Ask the average person to describe the ideal retreat from
everyday life, and she will depict a life that is stress free and
non-competitive. However, ask that same
person to endure a month of living with no stress of any sort and no
challenges, and that person will describe, at the end of that period, a life of
boredom. Our perfect oasis in life, then
is not a safe, comfortable, unchallenging escape from the joys and distresses
that constitute our lives.
One of the most banal beverages is water. However, try to live without it! A quarter of the world eats potatoes as a
staple part of the diet, while three quarters eat rice. Can you think of foods with less taste? On the other hand, foods like lemon,
tomatoes, dark fruits and green vegetables have sometimes harsh, other times
vigorous tastes, yet we need them, in abundance, to ensure health. The analogy is simple: vitality springs from
contrast and challenge.
In life, our staple foods for emotional wellbeing are
competition and stress. Like red wine,
too much can be harmful. Like chocolate
– dark versus milk – stress and competition, to be healthy, must be the correct
type. Competition, like stress, can
produce positive benefits, or erode our wellbeing.
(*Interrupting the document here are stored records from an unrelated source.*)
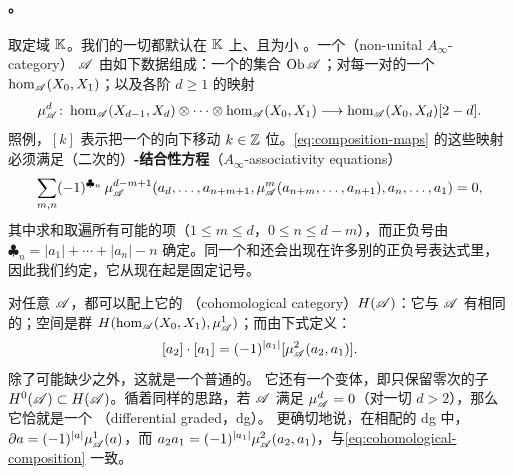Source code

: \paragraph{\trCategory。}\label{sub:categories}
取定\trCoefficients{}域 $\KK$。我们的一切\trCategory{}都默认在 $\KK$ 上\trLinear、且为小%
\trCategory。一个\textbf{\trNonunital{}\trACategory}（non-unital $A_\infty$-category）
$\scr{A}$ 由如下数据组成：一个\trObject{}的集合 $\Ob\scr{A}$；对每一对\trObject{}的一个%
\trGraded\trVectorSpace{} $\hom_{\scr{A}}(X_0,X_1)$；以及各阶 $d\ge 1$ 的\trComposition{}映射
\begin{equation}\label{eq:composition-maps}
\mu^d_{\scr{A}}\colon\hom_{\scr{A}}(X_{d-1},X_d)\otimes\cdots\otimes\hom_{\scr{A}}(X_0,X_1)
\longrightarrow\hom_{\scr{A}}(X_0,X_d)[2-d].
\end{equation}
照例，$[k]$ 表示把一个\trVectorSpace{}的\trGraded{}向下移动 $k\in\ZZ$ 位。\eqref{eq:composition-maps}
的这些映射必须满足（二次的）\textbf{\trAinfty-结合性方程}（$A_\infty$-associativity equations）
\begin{equation}\label{eq:aoo-associativity}
\sum_{m,n}(-1)^{\clubsuit_n}\,\mu_{\scr{A}}^{d-m+1}
(a_d,\ldots,a_{n+m+1},\mu_{\scr{A}}^m(a_{n+m},\ldots,a_{n+1}),a_n,\ldots,a_1)=0,
\end{equation}
其中求和取遍所有可能的项（$1\le m\le d$，$0\le n\le d-m$），而正负号由
$\clubsuit_n=|a_1|+\cdots+|a_n|-n$ 确定。同一个和还会出现在许多别的正负号表达式里，
因此我们约定，它从现在起是固定记号。

对任意\trNonunital{}\trACategory{} $\scr{A}$，都可以配上它的
\textbf{\trCohomology\trCategory}（cohomological category）$H(\scr{A})$：它与 $\scr{A}$
有相同的\trObject；\trMorphism{}空间是\trCohomology{}群
$H(\hom_{\scr{A}}(X_0,X_1),\mu^1_{\scr{A}})$；而\trComposition{}由下式定义：
\begin{equation}\label{eq:cohomological-composition}
[a_2]\cdot[a_1]=(-1)^{|a_1|}[\mu^2_{\scr{A}}(a_2,a_1)].
\end{equation}
除了可能缺少\trIdentityMorphism{}之外，这就是一个普通的\trLinear\trGraded\trCategory。
它还有一个变体，即只保留零次\trCohomology{}的子\trCategory{}%
$H^0(\scr{A})\subset H(\scr{A})$。循着同样的思路，若\trNonunital{}\trACategory{} $\scr{A}$
满足 $\mu^d_{\scr{A}}=0$（对一切 $d>2$），那么它恰就是一个
\textbf{\trNonunital{}\trDifferential\trGraded}（differential graded，dg）\trCategory。
更确切地说，在相配的 dg \trCategory{}中，$\partial a=(-1)^{|a|}\mu^1_{\scr{A}}(a)$，而
$a_2a_1=(-1)^{|a_1|}\mu^2_{\scr{A}}(a_2,a_1)$，与\eqref{eq:cohomological-composition} 一致。

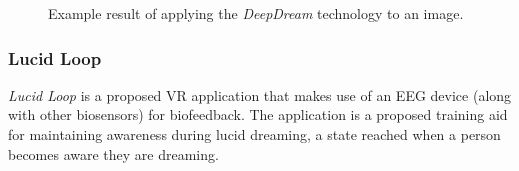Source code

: \begin{figure}%
    \centering
    \quad
    \caption{Example result of applying the \textit{DeepDream} technology to an image.}%
    \label{fig:mordvintsev2015inceptionism}%
\end{figure}

\subsubsection{Lucid Loop}
\textit{Lucid Loop} \autocite{kitson2019lucid} is a proposed \ac{VR} application that makes use of an \ac{EEG} device (along with other biosensors) for biofeedback. The application is a proposed training aid for maintaining awareness during lucid dreaming, a state reached when a person becomes aware they are dreaming.

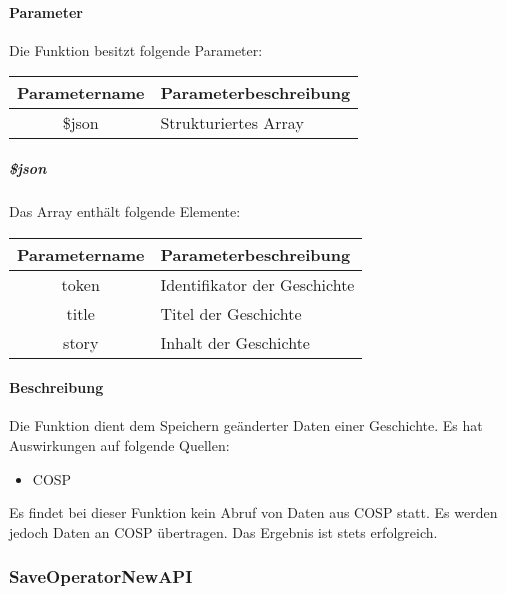 \paragraph{Parameter} Die Funktion besitzt folgende Parameter:
\begin{table}[H]
	\begin{tabular}{|c|p{11cm}|}
		\hline
		\textbf{Parametername} & \textbf{Parameterbeschreibung} \\ \hline
		\$json & Strukturiertes Array \\ \hline
	\end{tabular}
\end{table}
\subparagraph{\$json}Das Array enthält folgende Elemente:
\begin{table}[H]
	\begin{tabular}{|c|p{11cm}|}
		\hline
		\textbf{Parametername} & \textbf{Parameterbeschreibung} \\ \hline
		token & Identifikator der Geschichte \\ \hline
		title & Titel der Geschichte \\ \hline
		story & Inhalt der Geschichte \\ \hline
	\end{tabular}
\end{table}
\paragraph{Beschreibung} Die Funktion dient dem Speichern geänderter Daten einer Geschichte. Es hat Auswirkungen auf folgende Quellen:
\begin{itemize}
	\item COSP
\end{itemize}
Es findet bei dieser Funktion kein Abruf von Daten aus {\glqq COSP\grqq} statt. Es werden jedoch Daten an {\glqq COSP\grqq} übertragen. Das Ergebnis ist stets erfolgreich.
\subsubsection{SaveOperatorNewAPI}
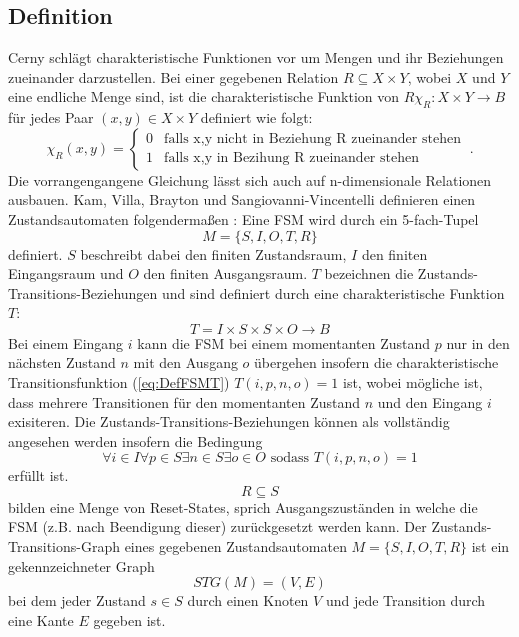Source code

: \subsection{Definition}
\label{(subsec:DefFSM)}
Cerny \cite{Cer80} schlägt charakteristische Funktionen vor um Mengen und ihr Beziehungen zueinander darzustellen. Bei einer gegebenen Relation $R \subseteq X \times Y$, wobei $X$ und $Y$ eine endliche Menge sind, ist die charakteristische Funktion von $R \chi_R : X \times Y \rightarrow B$ für jedes Paar $(x,y) \in X \times Y$ definiert wie folgt:
\begin{equation}
\chi_R(x,y)=\begin{cases}
0 & \text{falls x,y nicht in Beziehung R zueinander stehen}\\
1& \text{falls x,y in Bezihung R zueinander stehen} 
\end{cases}\ \text{.}
\label{eq:charFunkt}
\end{equation}
Die vorrangengangene Gleichung lässt sich auch auf n-dimensionale Relationen ausbauen.
Kam, Villa, Brayton und Sangiovanni-Vincentelli \cite{KVBS97} definieren einen Zustandsautomaten folgendermaßen :
Eine FSM wird durch ein 5-fach-Tupel 
\begin{equation}
M=\{S,I,O,T,R\}
\label{eq:DefFSM}
\end{equation} definiert. $S$ beschreibt dabei den finiten Zustandsraum, $I$ den finiten Eingangsraum und $O$ den finiten Ausgangsraum. $T$ bezeichnen die Zustands-Transitions-Beziehungen und sind definiert durch eine charakteristische Funktion $T$: 
\begin{equation}
T=I \times S \times S \times O \xrightarrow {} B
\label{eq:DefFSMT}
\end{equation} Bei einem Eingang $i$ kann die FSM bei einem momentanten Zustand $p$ nur in den nächsten Zustand $n$ mit den Ausgang $o$ übergehen insofern die charakteristische Transitionsfunktion (\ref{eq:DefFSMT}) $T(i,p,n,o) = 1$ ist, wobei mögliche ist, dass mehrere Transitionen für den momentanten Zustand  $n$ und den Eingang $i$ exisiteren. Die Zustands-Transitions-Beziehungen können als vollständig angesehen werden insofern die Bedingung 
\begin{equation}
\forall i \in I \forall p \in S \exists n \in S \exists o \in O \text{ sodass } T(i,p,n,o) = 1
\label{eq:CondFSMT}
\end{equation}
erfüllt ist.
\begin{equation}
R \subseteq S
\label{eq:DefFSMR}
\end{equation} bilden eine Menge von Reset-States, sprich Ausgangszuständen in welche die FSM (z.B. nach Beendigung dieser) zurückgesetzt werden kann.
Der Zustands-Transitions-Graph eines gegebenen Zustandsautomaten $M = \{S,I,O,T,R\}$ ist ein gekennzeichneter Graph
\begin{equation}
STG(M) = (V,E)
\label{eq:GraphFSMT}
\end{equation}
bei dem jeder Zustand $s \in S$ durch einen Knoten $V$ und jede Transition durch eine Kante $E$ gegeben ist.
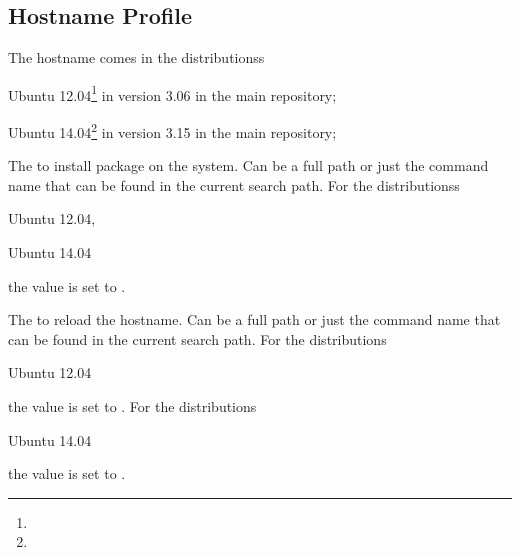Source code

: \subsection{Hostname Profile}

The hostname comes in the distributionss 
\begin{compactitem}
\item[\TheDistribution{ubuntu}] Ubuntu 12.04\footnote{\TheUbuntuPreciseLTSDate} in version 3.06 in the main repository;
\item[\TheDistribution{ubuntu}] Ubuntu 14.04\footnote{\TheUbuntuTrustyLTSDate} in version 3.15 in the main repository;
\end{compactitem}


The  to install package on the system. Can be a full path or
just the command name that can be found in the current search path. 
For the distributionss 
\begin{inparaitem}
\item[\TheDistribution{ubuntu}] Ubuntu 12.04,
\item[\TheDistribution{ubuntu}] Ubuntu 14.04
\end{inparaitem}
the value is set to .


The  to reload the hostname. Can be a full path or
just the command name that can be found in the current search path.
For the distributions
\begin{inparaitem}
\item[\TheDistribution{ubuntu}] Ubuntu 12.04
\end{inparaitem}
the value is set to .
For the distributions
\begin{inparaitem}
\item[\TheDistribution{ubuntu}] Ubuntu 14.04
\end{inparaitem}
the value is set to .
Psychologist David Lowenstein states that “healthy
competition can help a child have more energy and spirit, it can stimulate
better performance.” At the same time,
unhealthy competition can destroy self-esteem and decrease incentive to
achieve. Low self-esteem is one of the
significant contributors to stress, as is loss of control over a
situation.
Competition, where a party to the challenge is subjected to
feelings of inferiority is likely to result in long-term effects, as well. Consider the child who is repeatedly placed
in a sports environment that emphasizes winning over personal improvement. The result often is an insecure child.
As we move through life, competition can take nasty
turns. The movie, Mean Girls,
highlighted that nastiness. Facebook has
become a forum for vindictive sniping at peers in the adolescent and teenage
world, and has led to numerous suicides at the hands of victims who feel
denigrated because they did not “fit in.”
That type of competition is extremely detrimental.
But competition is more than an element of sports, or social
pecking order for teens. Again, look to
the office setting. In such
environments, the competition to dress “to the nines” results in a stressful
focus on clothes, makeup and posturing.
On the other hand, in the rural environment, such preening would be ostracized.
In the work world, the competition for jobs leads to backbiting and underhanded
strategies to tear down opponents. The stress that results destroys marriages,
creates huge debt crises and encourages distorted perceptions of that which is
important in life.
The answer to how to segregate good stress from bad, healthy
competition from unhealthy is simple: release the need to be competitive in
areas over which you have little control, like appearance or fancy possessions.
However, eliminating all competitive urges leads to a
society disinterested in challenges and self-betterment, while cooperative
competition leads to self-improvement and awareness of the benefit of rising to
the challenge of making the world a better place.
Ask the average person, again, to describe their idyllic
oasis in life, once they understand the void that eliminating all challenges
and competition in their world will create, and he is likely to opt for an
environment where he can choose how, where and when he competes, but is
unlikely to opt for a mellow, milquetoast world of indifference. Thus, our individual oasis in life is less
about passivity and indolence, and more about enjoying and embracing the
stimulation of life, on terms in which we are comfortable engaging those
challenges. In short, our oasis is a
place where we have a measure of control over those stressors and challenges
that we feel that we have a reasonable expectation of hurdling. We want competition, deep within.